1. The Facebook antitrust cases filed this week relied on some of the same evidence that the House Antitrust Subcommittee collected & used to question Zuckerberg. Here are a few of the key exchanges with Zuckerberg from the 5+ hr hearing in July.
2. Both lawsuits cite messages stating Zuckerberg wanted to acquire firms to eliminate rivals. @RepJerryNadler confronted MZ about some of this evidence. "What did you mean when you said the purpose of the deal was to neutralize a potential competitor?"
3. When further probed on whether the deal was illegal, Zuckerberg said there was no guarantee Instagram would have succeeded absent Facebook's investments. But as noted in the House report, Instagram's internal documents tell a different story. https://judiciary.house.gov/uploadedfiles/competition_in_digital_markets.pdf
4. The complaints note FB enjoys a monopoly. FB contests that. But as @RepJoeNeguse noted to Zuckerberg, FB's documents show that as early as 2012 it captured 95% of all social media, while top execs described its acquisition strategy as a "land grab."
5. States' complaint notes FB's tactics signaled that if firms resisted selling, they'd face the "wrath of Mark." @PramilaJayapal asked Zuckerberg about the threats, noting one exec worried that MZ would go into "destroy mode" if Instagram didn't sell.
6. The complaints note FB deployed APIs to deprive rivals of key inputs. @RepValDemings quoted to Zuckerberg docs showing FB applied its policies anticompetitively. “Facebook weaponizes its policies, enforcing them selectively to undermine competitors.”
7. State note FB's monopoly let it misreport ad metrics. For years FB inflated video metrics, leading newsrooms to fire reporters. @JerryNadler asked Zuckerberg: "What do you have to say to the journalists who lost their jobs due to Facebook’s deception?"
8. Noting that FB has become "too big to care," @PramilaJayapal questioned Zuckerberg about comments that the "Stop Hate for Profit" boycott didn't affect FB.
“Are you so big that you don’t care how you’re impacted by a major boycott of 1100 advertisers?”

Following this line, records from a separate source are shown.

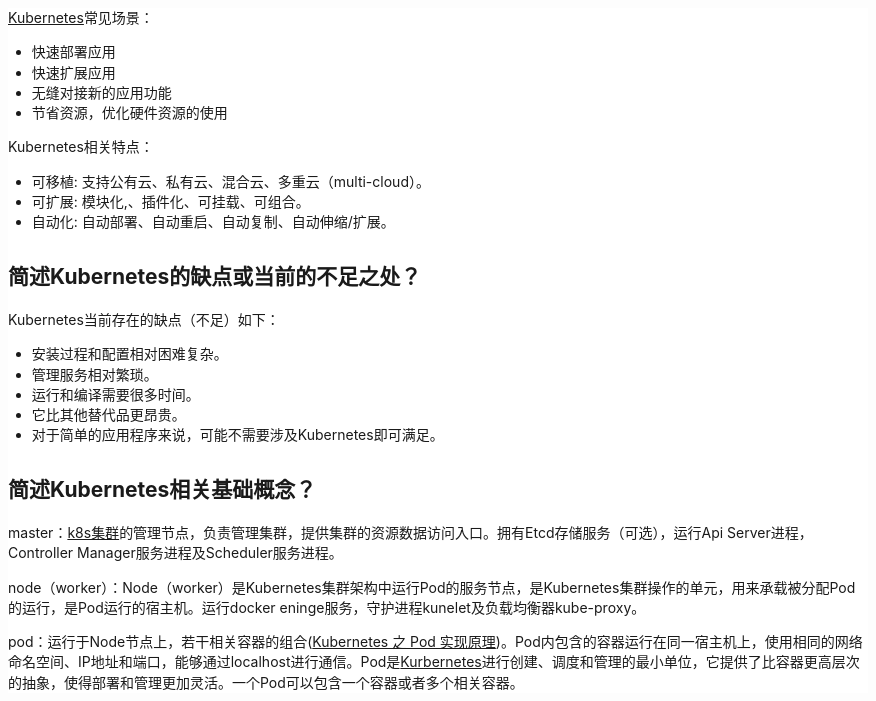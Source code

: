 [Kubernetes](https://link.segmentfault.com/?enc=E13hKn3oN9ghJVh5Wvvlmg%3D%3D.G6TR%2BZDu8jGoqE7Y4y%2Fp5VeFr50muonJ7OW6o4eJcO1pfHRw%2B2AoZEewoXelLRKSw4A%2BFPMb3sO7LUJUxkhKzLnvNm8vZ%2B96V2v339QOlSm0UwN9yfQSvJ6OoGSwPdKsKN2Mfci408f8yApGUa8QCaS9KIDaJJ0z1I3DiB8p7kfQOPmPlmYaGuEH9QqPY4gg%2BIYbP064FBivqWgxrWsCB0po0LJ2PRm2uE4LbEMm2bFkQEN1FN4ykV%2BT8MikI4py5tlMk8sufsyzPkDF3BI12vImdj6UEidH%2BNOYzj5uqjal%2FoytdV3c7FfvgQaPfdtI)常见场景：

*   快速部署应用
*   快速扩展应用
*   无缝对接新的应用功能
*   节省资源，优化硬件资源的使用

Kubernetes相关特点：

*   可移植: 支持公有云、私有云、混合云、多重云（multi-cloud）。
*   可扩展: 模块化,、插件化、可挂载、可组合。
*   自动化: 自动部署、自动重启、自动复制、自动伸缩/扩展。

## 简述Kubernetes的缺点或当前的不足之处？

Kubernetes当前存在的缺点（不足）如下：

*   安装过程和配置相对困难复杂。
*   管理服务相对繁琐。
*   运行和编译需要很多时间。
*   它比其他替代品更昂贵。
*   对于简单的应用程序来说，可能不需要涉及Kubernetes即可满足。

## 简述Kubernetes相关基础概念？

master：[k8s集群](https://link.segmentfault.com/?enc=UxDhqMSaKotgYoFAs19p6A%3D%3D.MoyONq%2ByGCP9CN%2FYmP797mKoabQOw8iXTyyYPZ1lJP7uih0BeG91YhE2Auk3VqPCVCqnuZrSAYeFutIqLAY89bMplCi8QgvhCoAmqjAmjgKDEOdUgOuT13CQ%2FWmkrvBkGzpsH%2BeHdpdyHGJYJbx0IZD1spDlR%2BzAfYB5gIdV9Ithcqhxi9CoxMauTNzE3URBAjT6GBls%2Fc77dXDFmQRWIu%2BjmYypbmHKU0lzoJUJY8sjRNpi8F3cxQHu1RNgodl0IxdTeeKPE4nhzGIxp1gqspDT%2BPdmYoxloqhhyiMgy0Ysc6iaaJUNrPLddS7ZdGge)的管理节点，负责管理集群，提供集群的资源数据访问入口。拥有Etcd存储服务（可选），运行Api Server进程，Controller Manager服务进程及Scheduler服务进程。

node（worker）：Node（worker）是Kubernetes集群架构中运行Pod的服务节点，是Kubernetes集群操作的单元，用来承载被分配Pod的运行，是Pod运行的宿主机。运行docker eninge服务，守护进程kunelet及负载均衡器kube-proxy。

pod：运行于Node节点上，若干相关容器的组合([Kubernetes 之 Pod 实现原理](https://link.segmentfault.com/?enc=k0fk0u57Yaud7YGPf0DzFA%3D%3D.rmud0HAIqm9vq9WvOyjGN9Z8ls6Llx13X3k1Kfdg86Egf0nhTvA%2FJKH7Pko9zf9uAjQj0FGgP8q3dFPiyYR1b2k9feFb2ai2zgFWONk8vOrnDTrteHU0j1y5xpRbuHc68fl8o%2BI2iSkYH3aG8anL5cAD0sYQsP%2F3P43NK0D8PWAkYhCj9dbXzgHF54VuoipFJ%2BYn75gwlGAfUCSIh8XxXYMURoCk047Y1pO40hO8BPZDeNBGC4fhu%2BYJH6Q2LCY9f7JA5KKAMz99Apz1Ip9ygpbLB%2BtSlMxuvhFZfi7xye6Gg3wTof96Q0lEXHghcVky))。Pod内包含的容器运行在同一宿主机上，使用相同的网络命名空间、IP地址和端口，能够通过localhost进行通信。Pod是[Kurbernetes](https://link.segmentfault.com/?enc=HAA1W2K2cgFL9C38s7axjw%3D%3D.PSafDGxVr2ZPFAGnRFXcBZ4FN6KVsgimAB2CEVs%2BWEp6CEbTMtEr7Uz%2FfV3l1507oxiaq97JVdHrv3SQRhSd%2B4fF7koqQy1i7rGVOrnBWeckl5nHHQ0UrEq8BKgIYRRSW5rrt02mEUMMSYOyyvGg3jIAznlTmytm323ZMBINpHWA1XPWoVRFFhOSs2oxjVUh2eHJunlnUvG1K8pLpBMpAoqNTkPEzLE%2BB%2FN3yYOM%2BANbwrWH%2BayTpQAP6xAokBFFESc0djqni%2FEnKblJ4w0nhcRrMK2QYDxCOiyw6roivJNW%2BeuSuGehO5RK1Hh5i%2Fzf)进行创建、调度和管理的最小单位，它提供了比容器更高层次的抽象，使得部署和管理更加灵活。一个Pod可以包含一个容器或者多个相关容器。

9. States' complaint notes that competition could encourage different business models. @davidcicilline noted to Zuckerberg that FB's current model incentivizes it to promote disinformation. "There's no competition forcing you to police your own platform."
10. Historically, congressional inquiries into monopoly power frequently spurred antitrust enforcers to pursue investigations & enforcement actions. By continuing to revive its tradition of corporate investigations, Congress can spur additional action by FTC & DOJ.